Specifying Tumor Normal Pairs for analysis

It is critical for many cancer bioinformatics pipelines to specify which normal sample to use to factor out germline variation. In particular, this is a necessary specification for all tumor normal paired variant calling pipelines. The following details describe how the GDC determines which normal sample to use for variant calling.

  • Every tumor aliquot will be used for variant calling. For example, if 10 WXS tumor aliquots are submitted, the GDC will produce 10 alignments and 10 VCFs for each variant calling pipeline.
  • If there is only one normal we will use that normal for variant calling
  • If there are multiple normals of the same experimental_strategy for a case:
    • Users can specify which normal to use by specifying on the aliquot.

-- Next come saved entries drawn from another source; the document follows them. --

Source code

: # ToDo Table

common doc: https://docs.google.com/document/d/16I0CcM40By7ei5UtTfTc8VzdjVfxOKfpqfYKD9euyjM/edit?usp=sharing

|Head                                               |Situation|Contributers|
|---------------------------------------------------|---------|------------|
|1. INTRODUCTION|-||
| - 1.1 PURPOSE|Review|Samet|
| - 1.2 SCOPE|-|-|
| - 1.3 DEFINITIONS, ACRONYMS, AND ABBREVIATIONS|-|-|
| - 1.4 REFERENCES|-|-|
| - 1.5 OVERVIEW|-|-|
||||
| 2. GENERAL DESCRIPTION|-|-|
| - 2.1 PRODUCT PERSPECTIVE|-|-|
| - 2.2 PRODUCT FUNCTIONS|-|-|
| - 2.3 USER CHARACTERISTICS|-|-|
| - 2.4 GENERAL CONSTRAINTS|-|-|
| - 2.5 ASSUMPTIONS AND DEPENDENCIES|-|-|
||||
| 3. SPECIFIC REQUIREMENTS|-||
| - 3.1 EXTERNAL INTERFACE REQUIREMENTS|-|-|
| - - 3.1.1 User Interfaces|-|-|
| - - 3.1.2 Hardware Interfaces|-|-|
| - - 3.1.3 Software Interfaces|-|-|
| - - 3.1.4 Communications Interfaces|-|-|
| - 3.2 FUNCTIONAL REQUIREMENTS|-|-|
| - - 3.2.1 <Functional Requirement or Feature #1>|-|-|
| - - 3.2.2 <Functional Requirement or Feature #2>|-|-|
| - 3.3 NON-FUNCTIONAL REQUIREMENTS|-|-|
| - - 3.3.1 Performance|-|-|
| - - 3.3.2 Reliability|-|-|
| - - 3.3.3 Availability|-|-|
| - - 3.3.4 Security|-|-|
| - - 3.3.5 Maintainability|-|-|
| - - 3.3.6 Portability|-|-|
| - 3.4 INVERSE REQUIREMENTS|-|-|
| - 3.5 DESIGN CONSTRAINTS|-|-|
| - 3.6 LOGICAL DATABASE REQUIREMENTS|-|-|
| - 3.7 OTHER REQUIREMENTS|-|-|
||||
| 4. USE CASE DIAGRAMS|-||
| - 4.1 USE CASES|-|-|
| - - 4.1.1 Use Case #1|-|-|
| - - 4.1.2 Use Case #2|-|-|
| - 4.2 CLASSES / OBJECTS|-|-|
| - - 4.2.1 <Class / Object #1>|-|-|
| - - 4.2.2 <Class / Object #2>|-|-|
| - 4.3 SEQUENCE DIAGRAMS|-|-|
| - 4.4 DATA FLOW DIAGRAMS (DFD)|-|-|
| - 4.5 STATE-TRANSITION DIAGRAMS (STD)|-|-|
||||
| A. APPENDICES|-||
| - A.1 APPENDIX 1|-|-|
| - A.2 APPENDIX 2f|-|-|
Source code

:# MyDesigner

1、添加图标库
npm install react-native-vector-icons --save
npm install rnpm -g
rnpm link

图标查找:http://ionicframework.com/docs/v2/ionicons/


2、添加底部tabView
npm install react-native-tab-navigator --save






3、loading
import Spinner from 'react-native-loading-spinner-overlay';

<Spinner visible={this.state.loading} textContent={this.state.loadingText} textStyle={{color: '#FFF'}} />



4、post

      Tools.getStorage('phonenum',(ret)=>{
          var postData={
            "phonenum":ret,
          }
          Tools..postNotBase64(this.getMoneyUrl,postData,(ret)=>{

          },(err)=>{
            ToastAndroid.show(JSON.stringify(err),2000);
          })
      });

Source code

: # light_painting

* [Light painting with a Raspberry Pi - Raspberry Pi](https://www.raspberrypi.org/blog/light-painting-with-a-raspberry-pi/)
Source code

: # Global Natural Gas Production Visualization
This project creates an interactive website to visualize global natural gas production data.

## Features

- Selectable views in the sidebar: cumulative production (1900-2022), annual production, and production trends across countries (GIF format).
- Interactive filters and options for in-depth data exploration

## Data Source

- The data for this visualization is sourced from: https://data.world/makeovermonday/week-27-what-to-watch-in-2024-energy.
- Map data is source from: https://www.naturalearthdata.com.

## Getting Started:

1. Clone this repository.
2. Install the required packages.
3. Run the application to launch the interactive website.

To do so one of the following should be set to TRUE for the specified experimental strategy: selected_normal_low_pass_wgs, selected_normal_targeted_sequencing, selected_normal_wgs, or selected_normal_wxs.
    • Or if no normal is specified the GDC will select the best normal for that patient based on the following criteria. This same logic will also be used if multiple normal are selected.
      • If a case has blood cancer we will use sample type in the following priority order: Blood Derived Normal > Bone Marrow Normal > Mononuclear Cells from Bone Marrow Normal > Fibroblasts from Bone Marrow Normal > Lymphoid Normal > Buccal Cell Normal > Solid Tissue Normal > EBV Immortalized Normal
      • If case does not have blood cancer we will use sample type in the following priority order: Solid Tissue Normal > Buccal Cell Normal > Lymphoid Normal > Fibroblasts from Bone Marrow Normal > Mononuclear Cells from Bone Marrow Normal > Bone Marrow Normal > Blood Derived Normal > EBV Immortalized Normal
      • If there are still ties we will choose the aliquot submitted first
  • If there are no normals
    • The GDC will not run tumor only variant calling pipeline by default. The submitter must specify one of the following properties as TRUE: no_matched_normal_low_pass_wgs, no_matched_normal_targeted_sequencing, no_matched_normal_wgs, no_matched_normal_wxs.

Note that we will only run variant calling for a particular tumor aliquot per experimental strategy once. You must make sure that the appropriate normal control is uploaded to the GDC when Requesting Submission. Uploading a different normal sample later will not result in reanalysis by the GDC.

Clinical Data Requirements

For the GDC to release a project there is a minimum number of clinical properties that are required. Minimal cross-project GDC requirements include age, gender, and diagnosis information. Other requirements may be added when the submitter is approved for submission to the GDC.